Klein is designed as a single model family for both text-to-image generation and image editing. Practically, that means a style/character/product LoRA you train for Klein can often be useful across both “generate” and “edit” workflows—your data and captions decide what it learns.
1.2 4B vs 9B: pick based on your goal and your hardware
- 4B Base is the best starting point for most users: faster iteration, easier VRAM fit, and generally simpler to keep stable.
- 9B Base can deliver better prompt fidelity and detail when you can afford the VRAM and stability tuning, but it’s less forgiving (and has more “edge case” reports in the wild).
Important compatibility rule:
A 4B LoRA does not work on 9B, and a 9B LoRA does not work on 4B. Always load the LoRA on the same Klein size you trained it on.
1.3 Base vs Distilled (and what AI Toolkit currently supports)
Klein is commonly discussed in two “behavior” categories:
- Base = undistilled checkpoints intended for fine-tuning / LoRA training.
- Distilled = accelerated inference behavior (very low step counts).
In AI Toolkit right now, you only select: _FLUX.2 Klein 4B Base_ or _FLUX.2 Klein 9B Base_.
There is no Distilled option in the Model Architecture dropdown, so this tutorial is intentionally Base‑only.
1.4 The #1 Klein gotcha: Base needs more inference steps
A huge number of “my LoRA is bad” reports come from sampling Base like it’s Distilled.
If you preview Base Klein at ~4–8 steps, it will look undercooked or noisy.
For Base Klein, use these as your evaluation defaults:
- Sample Steps / Inference Steps: ~50
- Guidance Scale (CFG): ~4
This single change fixes a lot of false alarms during training.
2. Environment options: local AI Toolkit vs cloud AI Toolkit on RunComfy
You can run AI Toolkit in two ways for this tutorial:
- Local AI Toolkit (your own GPU)
Install AI Toolkit from the GitHub repository, run the Web UI, and train on your own machine. This is a good fit if you already have a compatible NVIDIA GPU and you’re comfortable managing CUDA/drivers/disk.
- Cloud AI Toolkit on RunComfy (H100 / H200)
Open AI Toolkit in the browser and train on cloud GPUs (H100 80GB / H200 141GB). This is the easiest path for 9B Base runs, large datasets, or high-resolution training without VRAM compromises.
https://www.runcomfy.com/trainer/ai-toolkit/app
The workflow and UI are the same—the only difference is where the GPU lives.
3. Hardware & VRAM planning for FLUX.2 Klein 4B vs 9B LoRA training
3.1 Reality check: “fits for inference” ≠ “fits for training”

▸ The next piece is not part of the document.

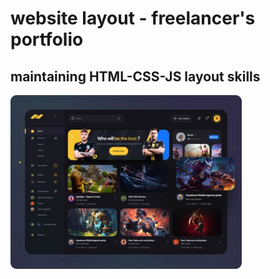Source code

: # website layout - freelancer's portfolio 
## maintaining HTML-CSS-JS layout skills
![](img/projects/01.jpg)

Even if a checkpoint “fits” for inference in BF16, training adds overhead (optimizer states, activations, LoRA modules, sampling previews). Plan with headroom.
3.2 Practical tiers (what to expect)
A useful way to plan:
- 4B Base
- Practical for local training on 24GB with conservative settings (batch 1, sensible ranks, quantization as needed).
- You can sometimes train smaller resolutions on less VRAM, but iteration becomes more fragile.
- 9B Base
- Treat 32GB+ as the practical local floor for comfortable LoRA work.
- For easy, high-res iteration: cloud GPUs (H100/H200) are the “no-drama” option.
3.3 A Klein-specific warning about 9B + aggressive memory tricks
Community reports show that some 9B training setups can be more brittle—especially when relying on heavy memory-saving strategies. If you need “tight VRAM” training, it’s often more productive to:
1) train 4B Base first, or
2) move the run to cloud GPUs,
instead of fighting unstable 9B runs locally.
4. Building a FLUX.2 Klein LoRA training dataset (character vs style vs product)
Keep the workflow simple: curate clean data first, then tune knobs.
4.1 Universal dataset rules (high impact)
- Remove near-duplicates unless you intentionally want one shot to dominate.
- Avoid watermarks, UI overlays, and text blocks unless the LoRA is about those artifacts.
- Keep a consistent “signal”: your LoRA should learn identity or style or product, not random background coincidences.
4.2 Character / likeness LoRAs
Target: consistent identity across many prompts.
- Typical dataset: 20–60 curated images
- Variety matters: multiple angles, lighting, expressions, focal lengths
- Captions: keep them short; don’t over-describe face parts
Trigger: recommended
Use a unique token/name so you can turn it on/off.
4.3 Style LoRAs
Target: a reusable look that doesn’t destroy prompt fidelity.
- Typical dataset: 50–200 images (more variety helps)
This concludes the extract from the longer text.